— WHAT THE TASK ASKS —
Return all lines from the listing below in which the string "GPIO" occurs.

— RECORD EXCERPTS —

+++

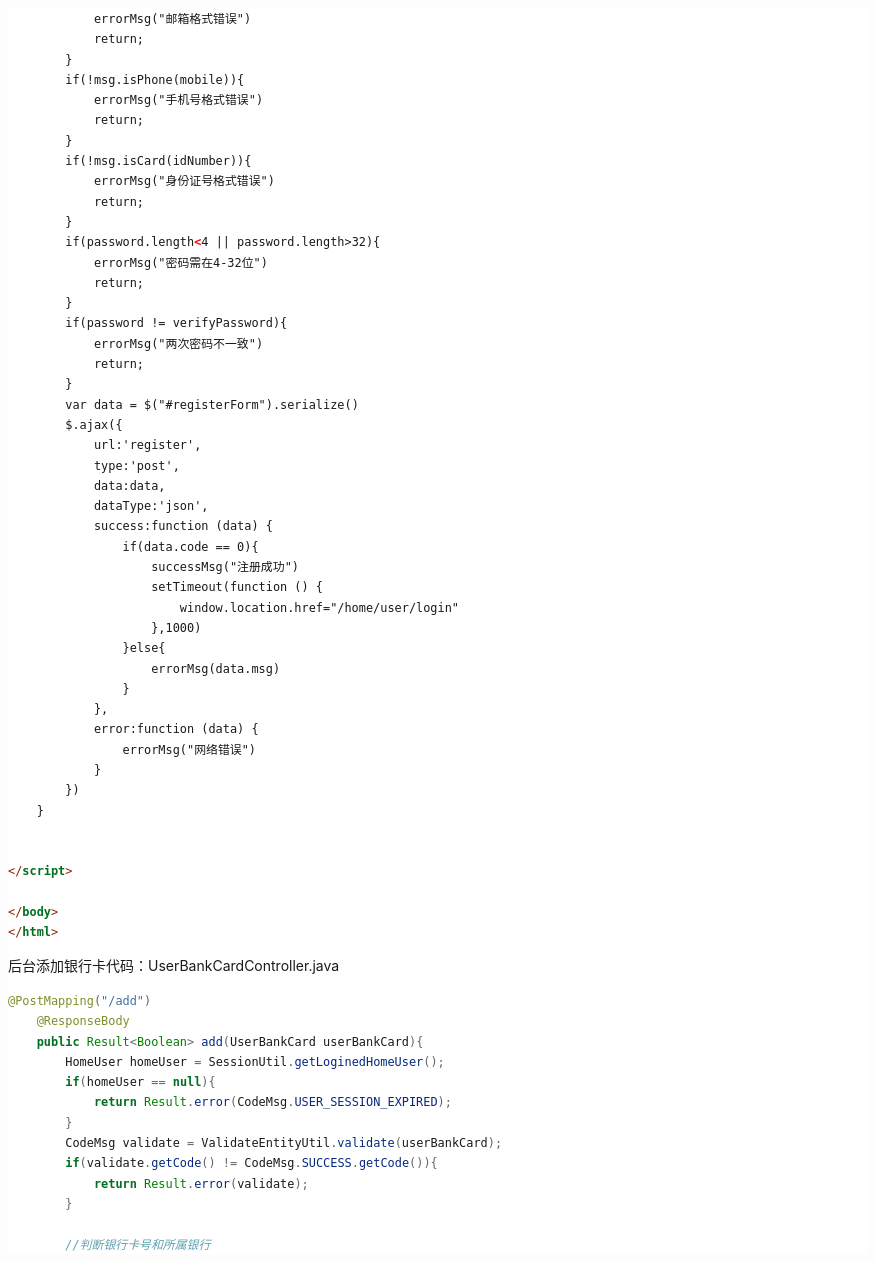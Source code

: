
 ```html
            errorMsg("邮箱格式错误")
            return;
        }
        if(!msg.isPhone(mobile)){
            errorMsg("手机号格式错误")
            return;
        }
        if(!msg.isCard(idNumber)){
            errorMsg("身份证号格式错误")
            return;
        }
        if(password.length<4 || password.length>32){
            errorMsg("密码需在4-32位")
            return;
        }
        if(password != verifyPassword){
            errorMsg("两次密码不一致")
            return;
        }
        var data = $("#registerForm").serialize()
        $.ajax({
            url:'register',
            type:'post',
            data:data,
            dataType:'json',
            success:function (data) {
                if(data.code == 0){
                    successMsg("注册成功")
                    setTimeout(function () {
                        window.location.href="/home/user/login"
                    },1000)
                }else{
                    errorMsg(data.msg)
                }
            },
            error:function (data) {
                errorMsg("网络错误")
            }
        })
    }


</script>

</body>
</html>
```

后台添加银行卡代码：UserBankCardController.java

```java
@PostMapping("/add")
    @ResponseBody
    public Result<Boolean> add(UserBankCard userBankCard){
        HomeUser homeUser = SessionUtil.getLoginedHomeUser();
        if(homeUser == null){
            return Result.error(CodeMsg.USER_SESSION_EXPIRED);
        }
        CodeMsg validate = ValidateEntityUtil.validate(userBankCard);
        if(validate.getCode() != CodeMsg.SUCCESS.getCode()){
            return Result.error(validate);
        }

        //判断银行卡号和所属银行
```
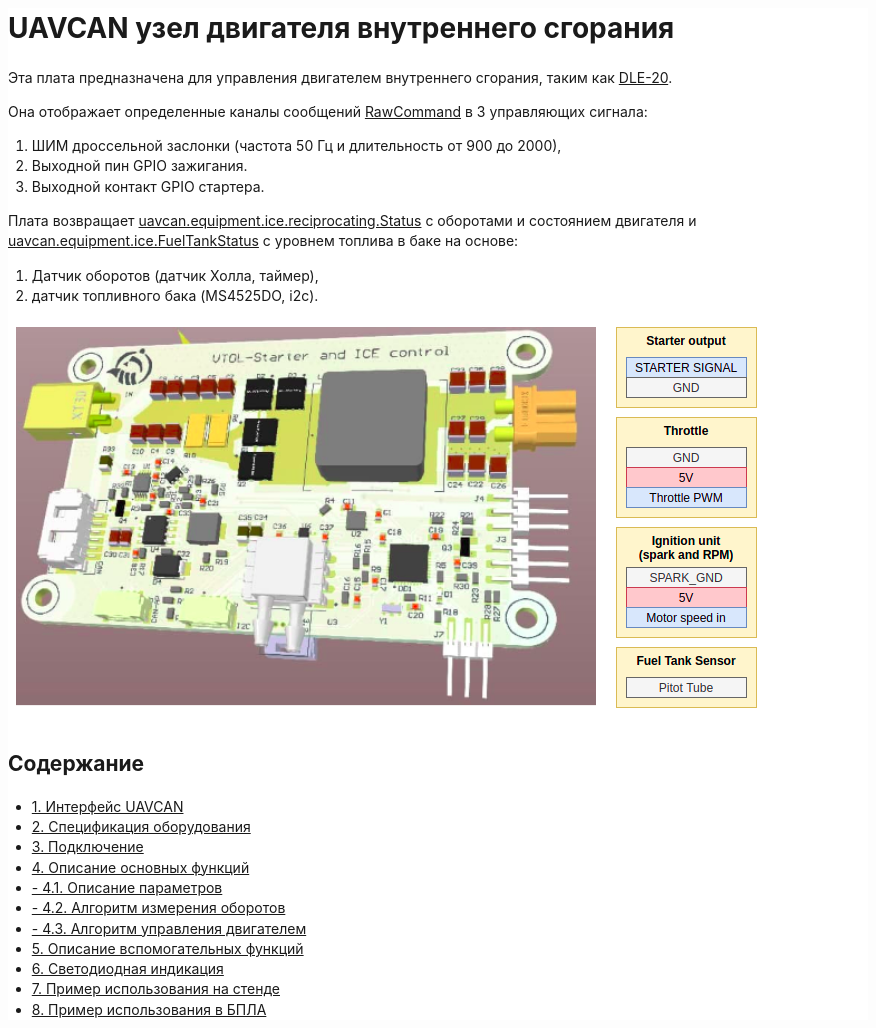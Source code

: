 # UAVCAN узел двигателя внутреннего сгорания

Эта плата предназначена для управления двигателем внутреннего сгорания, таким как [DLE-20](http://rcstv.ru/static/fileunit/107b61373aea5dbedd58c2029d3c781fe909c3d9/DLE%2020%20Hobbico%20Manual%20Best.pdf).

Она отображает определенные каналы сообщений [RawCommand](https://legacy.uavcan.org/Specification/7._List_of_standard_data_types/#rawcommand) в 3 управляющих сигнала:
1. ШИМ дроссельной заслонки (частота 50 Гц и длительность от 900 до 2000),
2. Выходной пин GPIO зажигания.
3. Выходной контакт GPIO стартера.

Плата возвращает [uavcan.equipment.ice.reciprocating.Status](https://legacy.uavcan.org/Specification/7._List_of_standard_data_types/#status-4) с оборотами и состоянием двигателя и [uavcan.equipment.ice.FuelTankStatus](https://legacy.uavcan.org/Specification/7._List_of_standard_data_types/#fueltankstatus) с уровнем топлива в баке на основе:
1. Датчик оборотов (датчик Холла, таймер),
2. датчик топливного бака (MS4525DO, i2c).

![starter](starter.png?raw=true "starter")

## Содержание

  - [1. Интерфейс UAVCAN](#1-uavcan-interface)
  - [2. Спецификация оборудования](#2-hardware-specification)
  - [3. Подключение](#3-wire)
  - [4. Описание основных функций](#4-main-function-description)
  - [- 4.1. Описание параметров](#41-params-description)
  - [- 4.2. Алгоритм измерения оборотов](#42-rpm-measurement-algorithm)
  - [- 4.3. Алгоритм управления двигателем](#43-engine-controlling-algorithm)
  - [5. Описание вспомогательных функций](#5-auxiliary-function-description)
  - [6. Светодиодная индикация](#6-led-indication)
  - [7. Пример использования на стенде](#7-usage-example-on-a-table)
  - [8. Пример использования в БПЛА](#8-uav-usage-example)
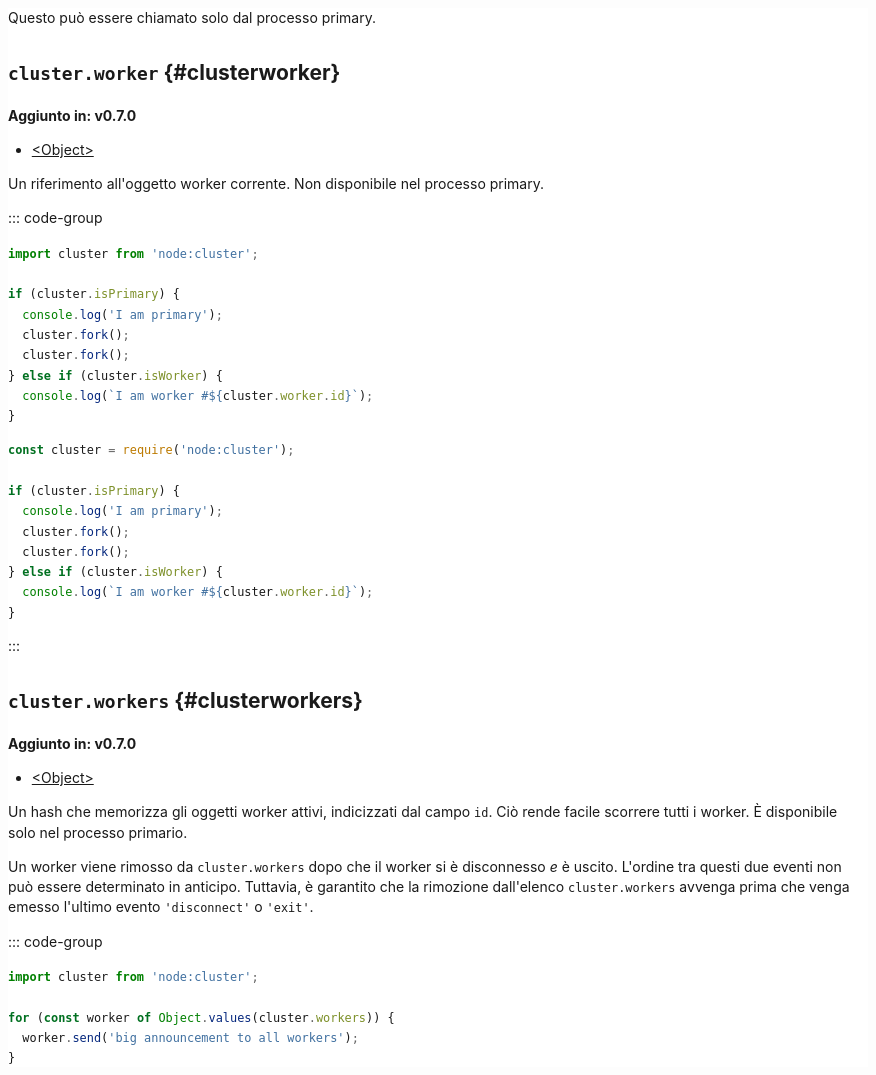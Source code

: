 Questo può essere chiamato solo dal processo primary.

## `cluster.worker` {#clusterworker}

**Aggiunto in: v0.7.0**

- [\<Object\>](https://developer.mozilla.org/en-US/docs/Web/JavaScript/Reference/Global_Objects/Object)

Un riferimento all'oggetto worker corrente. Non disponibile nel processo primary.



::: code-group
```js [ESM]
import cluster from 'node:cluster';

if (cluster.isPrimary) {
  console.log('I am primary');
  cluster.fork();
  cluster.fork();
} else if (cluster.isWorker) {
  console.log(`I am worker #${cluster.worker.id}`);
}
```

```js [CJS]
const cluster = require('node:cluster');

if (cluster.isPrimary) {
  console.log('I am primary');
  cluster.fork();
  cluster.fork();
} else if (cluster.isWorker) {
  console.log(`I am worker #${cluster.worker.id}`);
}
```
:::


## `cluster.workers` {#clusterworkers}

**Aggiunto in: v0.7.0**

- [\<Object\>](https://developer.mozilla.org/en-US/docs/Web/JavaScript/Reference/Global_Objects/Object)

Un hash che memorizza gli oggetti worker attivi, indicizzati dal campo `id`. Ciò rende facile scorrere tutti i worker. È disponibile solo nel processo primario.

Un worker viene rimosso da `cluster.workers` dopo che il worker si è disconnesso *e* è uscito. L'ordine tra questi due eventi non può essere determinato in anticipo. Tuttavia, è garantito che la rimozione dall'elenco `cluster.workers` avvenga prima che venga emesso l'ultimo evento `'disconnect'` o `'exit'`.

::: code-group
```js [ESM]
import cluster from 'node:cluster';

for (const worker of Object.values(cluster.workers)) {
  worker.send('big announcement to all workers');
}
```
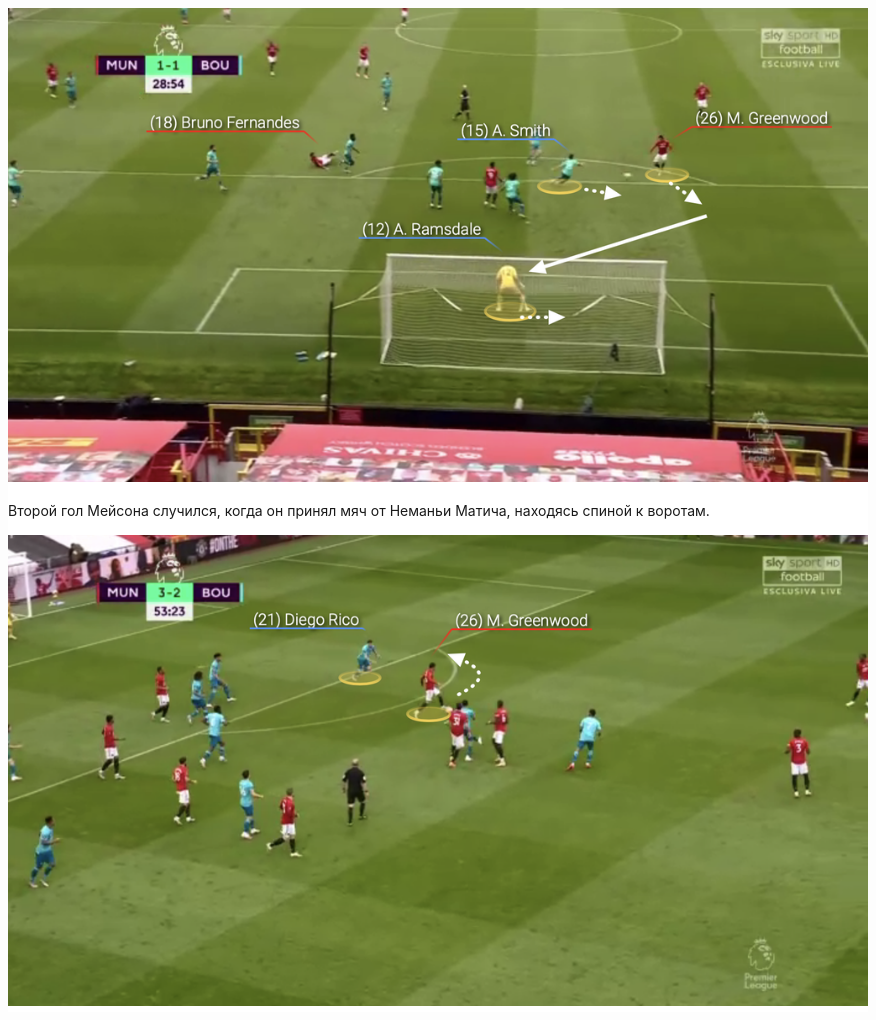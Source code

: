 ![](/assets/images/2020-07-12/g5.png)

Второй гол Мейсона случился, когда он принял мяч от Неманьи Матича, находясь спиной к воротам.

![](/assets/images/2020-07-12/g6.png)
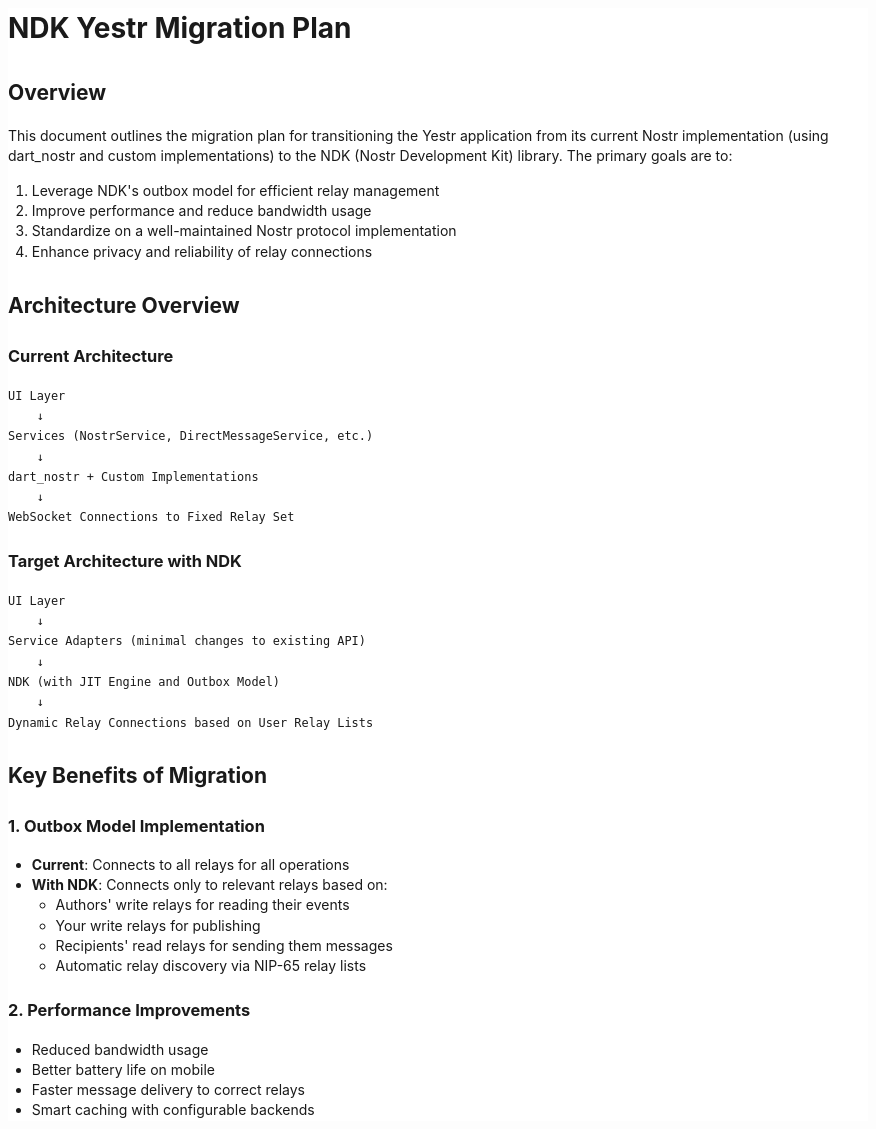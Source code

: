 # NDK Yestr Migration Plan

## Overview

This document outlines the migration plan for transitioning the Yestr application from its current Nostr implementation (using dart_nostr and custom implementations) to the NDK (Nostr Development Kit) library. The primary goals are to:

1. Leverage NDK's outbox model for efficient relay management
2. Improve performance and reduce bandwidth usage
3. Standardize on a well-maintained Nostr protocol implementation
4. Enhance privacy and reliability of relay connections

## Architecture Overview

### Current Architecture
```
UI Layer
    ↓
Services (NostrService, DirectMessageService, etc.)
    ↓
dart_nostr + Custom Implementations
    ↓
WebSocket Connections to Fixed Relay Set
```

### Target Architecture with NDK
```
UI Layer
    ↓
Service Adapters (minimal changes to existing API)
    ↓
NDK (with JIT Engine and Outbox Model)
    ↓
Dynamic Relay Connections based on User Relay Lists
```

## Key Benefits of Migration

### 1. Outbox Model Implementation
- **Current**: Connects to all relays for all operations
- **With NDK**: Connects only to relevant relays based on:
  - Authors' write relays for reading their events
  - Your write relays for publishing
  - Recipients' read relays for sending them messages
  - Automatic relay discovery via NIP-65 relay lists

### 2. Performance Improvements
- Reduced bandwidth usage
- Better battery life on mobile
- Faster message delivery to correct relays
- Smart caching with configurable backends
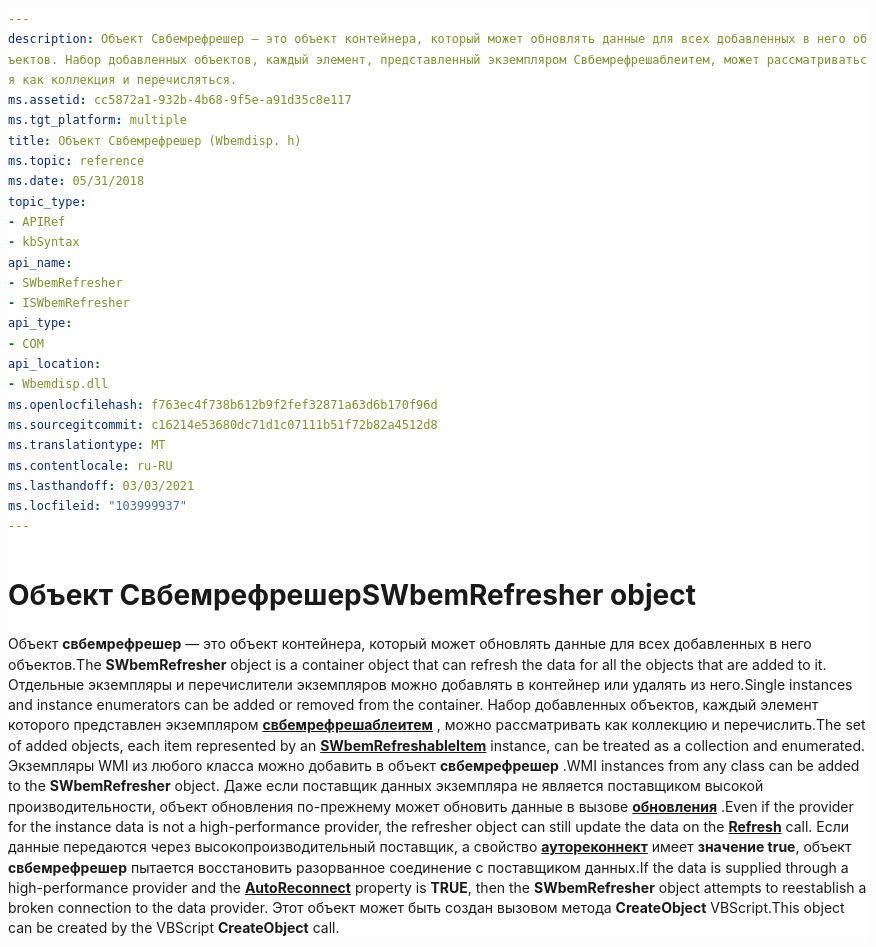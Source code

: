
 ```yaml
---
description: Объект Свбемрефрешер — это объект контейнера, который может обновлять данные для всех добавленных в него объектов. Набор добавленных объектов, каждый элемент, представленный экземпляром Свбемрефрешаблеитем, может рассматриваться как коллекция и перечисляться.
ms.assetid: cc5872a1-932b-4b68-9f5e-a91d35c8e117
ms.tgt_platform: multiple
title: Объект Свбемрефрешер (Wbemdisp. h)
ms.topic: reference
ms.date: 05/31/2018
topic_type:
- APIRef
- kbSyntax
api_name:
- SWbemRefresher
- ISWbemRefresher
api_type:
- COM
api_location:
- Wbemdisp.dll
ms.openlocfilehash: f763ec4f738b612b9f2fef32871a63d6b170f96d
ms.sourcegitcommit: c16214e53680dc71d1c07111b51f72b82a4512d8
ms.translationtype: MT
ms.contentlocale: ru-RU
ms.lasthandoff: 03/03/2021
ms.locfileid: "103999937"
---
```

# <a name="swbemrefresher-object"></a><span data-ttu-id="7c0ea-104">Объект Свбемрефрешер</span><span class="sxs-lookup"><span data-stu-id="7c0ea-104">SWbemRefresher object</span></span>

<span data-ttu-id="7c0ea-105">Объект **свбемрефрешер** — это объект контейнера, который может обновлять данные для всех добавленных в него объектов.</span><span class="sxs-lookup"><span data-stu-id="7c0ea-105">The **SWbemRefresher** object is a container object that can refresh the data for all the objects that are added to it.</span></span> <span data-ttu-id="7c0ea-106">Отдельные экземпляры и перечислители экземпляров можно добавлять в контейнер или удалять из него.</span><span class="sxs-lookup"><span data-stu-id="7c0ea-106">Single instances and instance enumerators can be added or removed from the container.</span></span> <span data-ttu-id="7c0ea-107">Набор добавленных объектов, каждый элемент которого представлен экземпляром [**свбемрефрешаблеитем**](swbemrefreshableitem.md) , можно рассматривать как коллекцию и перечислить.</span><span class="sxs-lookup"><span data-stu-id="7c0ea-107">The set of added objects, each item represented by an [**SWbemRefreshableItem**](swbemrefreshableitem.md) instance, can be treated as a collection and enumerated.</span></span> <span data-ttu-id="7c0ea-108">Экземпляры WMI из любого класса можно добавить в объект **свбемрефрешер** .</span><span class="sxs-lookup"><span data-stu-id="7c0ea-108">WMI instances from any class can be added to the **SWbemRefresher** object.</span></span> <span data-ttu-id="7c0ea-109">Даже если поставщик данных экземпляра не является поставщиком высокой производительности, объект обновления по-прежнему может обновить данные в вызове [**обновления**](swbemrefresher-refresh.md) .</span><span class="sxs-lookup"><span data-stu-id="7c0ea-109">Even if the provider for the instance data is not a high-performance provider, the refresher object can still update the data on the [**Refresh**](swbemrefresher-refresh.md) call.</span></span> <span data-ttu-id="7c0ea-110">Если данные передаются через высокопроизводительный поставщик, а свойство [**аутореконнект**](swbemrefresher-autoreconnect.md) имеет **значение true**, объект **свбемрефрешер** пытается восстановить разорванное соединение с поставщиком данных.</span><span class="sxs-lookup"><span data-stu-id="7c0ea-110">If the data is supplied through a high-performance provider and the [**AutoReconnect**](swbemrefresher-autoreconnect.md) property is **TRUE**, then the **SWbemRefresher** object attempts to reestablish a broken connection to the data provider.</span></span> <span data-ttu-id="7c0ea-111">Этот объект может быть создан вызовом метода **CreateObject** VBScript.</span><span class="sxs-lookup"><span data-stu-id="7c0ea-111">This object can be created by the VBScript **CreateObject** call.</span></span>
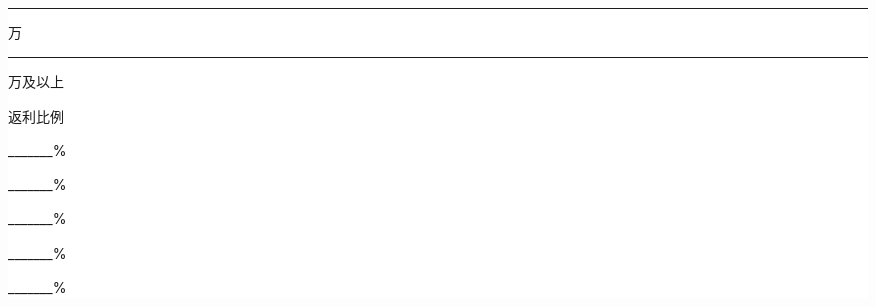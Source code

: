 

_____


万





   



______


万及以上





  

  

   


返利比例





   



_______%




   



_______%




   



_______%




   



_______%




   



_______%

+++

— WRITTEN SOLUTION —
2. Выходной пин GPIO зажигания.
3. Выходной контакт GPIO стартера.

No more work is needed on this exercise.